• TASK PROMPT: Transcribe exactly, and only, the lines that run from the one containing "Artikelnummer | Beskrivning" through the end of the records.
=-=-=-=-=
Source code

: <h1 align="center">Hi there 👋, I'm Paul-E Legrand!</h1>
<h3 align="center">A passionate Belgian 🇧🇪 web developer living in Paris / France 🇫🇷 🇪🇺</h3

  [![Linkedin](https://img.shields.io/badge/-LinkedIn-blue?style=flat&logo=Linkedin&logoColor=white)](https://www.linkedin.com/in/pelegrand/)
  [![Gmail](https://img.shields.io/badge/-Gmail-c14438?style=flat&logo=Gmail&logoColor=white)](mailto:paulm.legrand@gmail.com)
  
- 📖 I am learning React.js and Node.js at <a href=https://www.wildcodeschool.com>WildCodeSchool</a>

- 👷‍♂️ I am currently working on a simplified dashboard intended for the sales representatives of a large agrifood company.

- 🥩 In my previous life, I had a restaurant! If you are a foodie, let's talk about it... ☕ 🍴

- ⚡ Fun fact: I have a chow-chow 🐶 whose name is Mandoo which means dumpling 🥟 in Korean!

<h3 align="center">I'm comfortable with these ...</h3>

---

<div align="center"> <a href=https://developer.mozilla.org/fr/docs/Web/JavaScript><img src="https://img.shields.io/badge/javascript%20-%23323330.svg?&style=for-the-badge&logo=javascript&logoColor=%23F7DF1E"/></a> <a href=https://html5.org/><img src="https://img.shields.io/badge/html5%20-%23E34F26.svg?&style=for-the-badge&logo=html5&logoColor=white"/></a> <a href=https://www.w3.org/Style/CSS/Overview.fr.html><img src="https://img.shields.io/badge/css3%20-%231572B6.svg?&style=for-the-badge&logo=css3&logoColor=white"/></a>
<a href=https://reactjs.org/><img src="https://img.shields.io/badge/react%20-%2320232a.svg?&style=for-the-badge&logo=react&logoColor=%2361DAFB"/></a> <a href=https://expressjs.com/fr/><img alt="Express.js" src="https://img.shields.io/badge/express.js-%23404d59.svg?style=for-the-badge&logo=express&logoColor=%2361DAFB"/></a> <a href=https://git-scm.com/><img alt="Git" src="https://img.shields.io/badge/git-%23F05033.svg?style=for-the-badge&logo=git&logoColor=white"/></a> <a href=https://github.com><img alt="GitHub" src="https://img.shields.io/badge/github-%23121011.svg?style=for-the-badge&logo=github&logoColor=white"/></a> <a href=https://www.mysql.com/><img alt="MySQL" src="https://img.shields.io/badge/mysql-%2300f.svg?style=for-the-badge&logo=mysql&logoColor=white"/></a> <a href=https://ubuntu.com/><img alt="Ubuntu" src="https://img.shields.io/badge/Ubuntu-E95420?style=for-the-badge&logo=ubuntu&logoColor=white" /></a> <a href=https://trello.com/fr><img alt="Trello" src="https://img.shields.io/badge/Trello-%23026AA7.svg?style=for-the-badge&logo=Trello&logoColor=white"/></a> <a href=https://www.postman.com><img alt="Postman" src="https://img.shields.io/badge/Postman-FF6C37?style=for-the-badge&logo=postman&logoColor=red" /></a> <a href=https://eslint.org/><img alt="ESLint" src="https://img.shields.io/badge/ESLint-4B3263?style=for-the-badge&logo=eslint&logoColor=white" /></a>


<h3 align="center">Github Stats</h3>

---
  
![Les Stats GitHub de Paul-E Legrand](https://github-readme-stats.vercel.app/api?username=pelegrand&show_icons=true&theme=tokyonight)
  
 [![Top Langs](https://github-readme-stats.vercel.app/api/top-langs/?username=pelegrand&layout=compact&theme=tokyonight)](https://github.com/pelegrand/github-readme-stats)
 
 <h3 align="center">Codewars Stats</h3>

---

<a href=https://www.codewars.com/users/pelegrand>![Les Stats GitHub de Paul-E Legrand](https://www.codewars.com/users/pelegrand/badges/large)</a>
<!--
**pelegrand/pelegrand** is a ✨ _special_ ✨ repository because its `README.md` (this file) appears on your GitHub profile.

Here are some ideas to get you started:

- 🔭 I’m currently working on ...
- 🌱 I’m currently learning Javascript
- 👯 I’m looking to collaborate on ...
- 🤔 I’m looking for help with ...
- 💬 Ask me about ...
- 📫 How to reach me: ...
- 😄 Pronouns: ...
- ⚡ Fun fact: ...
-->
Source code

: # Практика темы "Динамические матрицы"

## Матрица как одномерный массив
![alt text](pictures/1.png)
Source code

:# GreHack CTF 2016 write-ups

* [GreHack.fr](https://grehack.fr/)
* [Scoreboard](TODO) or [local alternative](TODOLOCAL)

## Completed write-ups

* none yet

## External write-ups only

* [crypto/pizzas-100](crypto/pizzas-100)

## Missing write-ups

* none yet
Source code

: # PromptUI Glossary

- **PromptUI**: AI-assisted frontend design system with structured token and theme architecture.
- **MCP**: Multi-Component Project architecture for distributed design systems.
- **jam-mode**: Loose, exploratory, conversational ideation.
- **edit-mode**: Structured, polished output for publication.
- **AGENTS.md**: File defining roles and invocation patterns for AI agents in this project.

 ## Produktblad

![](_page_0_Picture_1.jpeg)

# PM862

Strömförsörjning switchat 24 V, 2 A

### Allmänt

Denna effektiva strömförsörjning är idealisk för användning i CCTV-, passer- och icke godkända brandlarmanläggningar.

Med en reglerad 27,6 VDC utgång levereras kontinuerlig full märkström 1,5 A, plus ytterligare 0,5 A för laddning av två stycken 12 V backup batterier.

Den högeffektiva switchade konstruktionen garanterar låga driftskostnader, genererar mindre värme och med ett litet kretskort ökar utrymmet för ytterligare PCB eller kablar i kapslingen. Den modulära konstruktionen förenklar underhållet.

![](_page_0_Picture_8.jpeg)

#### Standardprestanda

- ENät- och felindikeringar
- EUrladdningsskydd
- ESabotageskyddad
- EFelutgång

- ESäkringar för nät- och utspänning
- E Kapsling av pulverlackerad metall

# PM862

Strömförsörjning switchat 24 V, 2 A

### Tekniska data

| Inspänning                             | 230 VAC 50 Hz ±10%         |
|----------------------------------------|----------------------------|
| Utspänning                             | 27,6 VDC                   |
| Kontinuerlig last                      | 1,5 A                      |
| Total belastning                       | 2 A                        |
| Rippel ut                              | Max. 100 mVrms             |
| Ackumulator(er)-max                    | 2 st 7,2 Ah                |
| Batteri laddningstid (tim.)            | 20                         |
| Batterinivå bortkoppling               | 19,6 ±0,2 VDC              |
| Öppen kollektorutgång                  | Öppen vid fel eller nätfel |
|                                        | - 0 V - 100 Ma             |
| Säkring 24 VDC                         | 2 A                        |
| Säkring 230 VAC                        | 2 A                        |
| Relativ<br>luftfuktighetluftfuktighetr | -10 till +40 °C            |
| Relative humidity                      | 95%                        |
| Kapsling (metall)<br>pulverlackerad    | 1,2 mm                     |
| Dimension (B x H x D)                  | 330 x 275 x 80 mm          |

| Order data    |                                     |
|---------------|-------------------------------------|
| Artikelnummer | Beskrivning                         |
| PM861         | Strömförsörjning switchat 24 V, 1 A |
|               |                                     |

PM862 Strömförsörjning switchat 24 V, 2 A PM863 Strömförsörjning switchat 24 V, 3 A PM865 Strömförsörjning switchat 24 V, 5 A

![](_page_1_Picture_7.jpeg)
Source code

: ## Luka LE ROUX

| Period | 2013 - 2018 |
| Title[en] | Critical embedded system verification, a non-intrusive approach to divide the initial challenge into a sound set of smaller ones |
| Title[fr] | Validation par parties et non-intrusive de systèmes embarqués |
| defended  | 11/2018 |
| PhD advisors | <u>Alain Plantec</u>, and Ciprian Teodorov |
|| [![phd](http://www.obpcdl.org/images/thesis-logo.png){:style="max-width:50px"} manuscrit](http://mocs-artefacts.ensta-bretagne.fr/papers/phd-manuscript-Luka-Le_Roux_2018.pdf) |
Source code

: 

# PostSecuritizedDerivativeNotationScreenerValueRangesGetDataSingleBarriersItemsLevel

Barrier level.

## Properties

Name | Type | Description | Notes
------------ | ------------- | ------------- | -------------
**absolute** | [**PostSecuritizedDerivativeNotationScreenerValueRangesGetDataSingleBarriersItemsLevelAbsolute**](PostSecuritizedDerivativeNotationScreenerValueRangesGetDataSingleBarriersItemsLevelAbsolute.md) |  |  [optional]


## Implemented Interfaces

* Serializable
=-=-=-=-=
• SOLVED PROBLEM:
| Artikelnummer | Beskrivning                         |
| PM861         | Strömförsörjning switchat 24 V, 1 A |
|               |                                     |

PM862 Strömförsörjning switchat 24 V, 2 A PM863 Strömförsörjning switchat 24 V, 3 A PM865 Strömförsörjning switchat 24 V, 5 A

![](_page_1_Picture_7.jpeg)
Source code

: ## Luka LE ROUX

| Period | 2013 - 2018 |
| Title[en] | Critical embedded system verification, a non-intrusive approach to divide the initial challenge into a sound set of smaller ones |
| Title[fr] | Validation par parties et non-intrusive de systèmes embarqués |
| defended  | 11/2018 |
| PhD advisors | <u>Alain Plantec</u>, and Ciprian Teodorov |
|| [![phd](http://www.obpcdl.org/images/thesis-logo.png){:style="max-width:50px"} manuscrit](http://mocs-artefacts.ensta-bretagne.fr/papers/phd-manuscript-Luka-Le_Roux_2018.pdf) |
Source code

: 

# PostSecuritizedDerivativeNotationScreenerValueRangesGetDataSingleBarriersItemsLevel

Barrier level.

## Properties

Name | Type | Description | Notes
------------ | ------------- | ------------- | -------------
**absolute** | [**PostSecuritizedDerivativeNotationScreenerValueRangesGetDataSingleBarriersItemsLevelAbsolute**](PostSecuritizedDerivativeNotationScreenerValueRangesGetDataSingleBarriersItemsLevelAbsolute.md) |  |  [optional]


## Implemented Interfaces

* Serializable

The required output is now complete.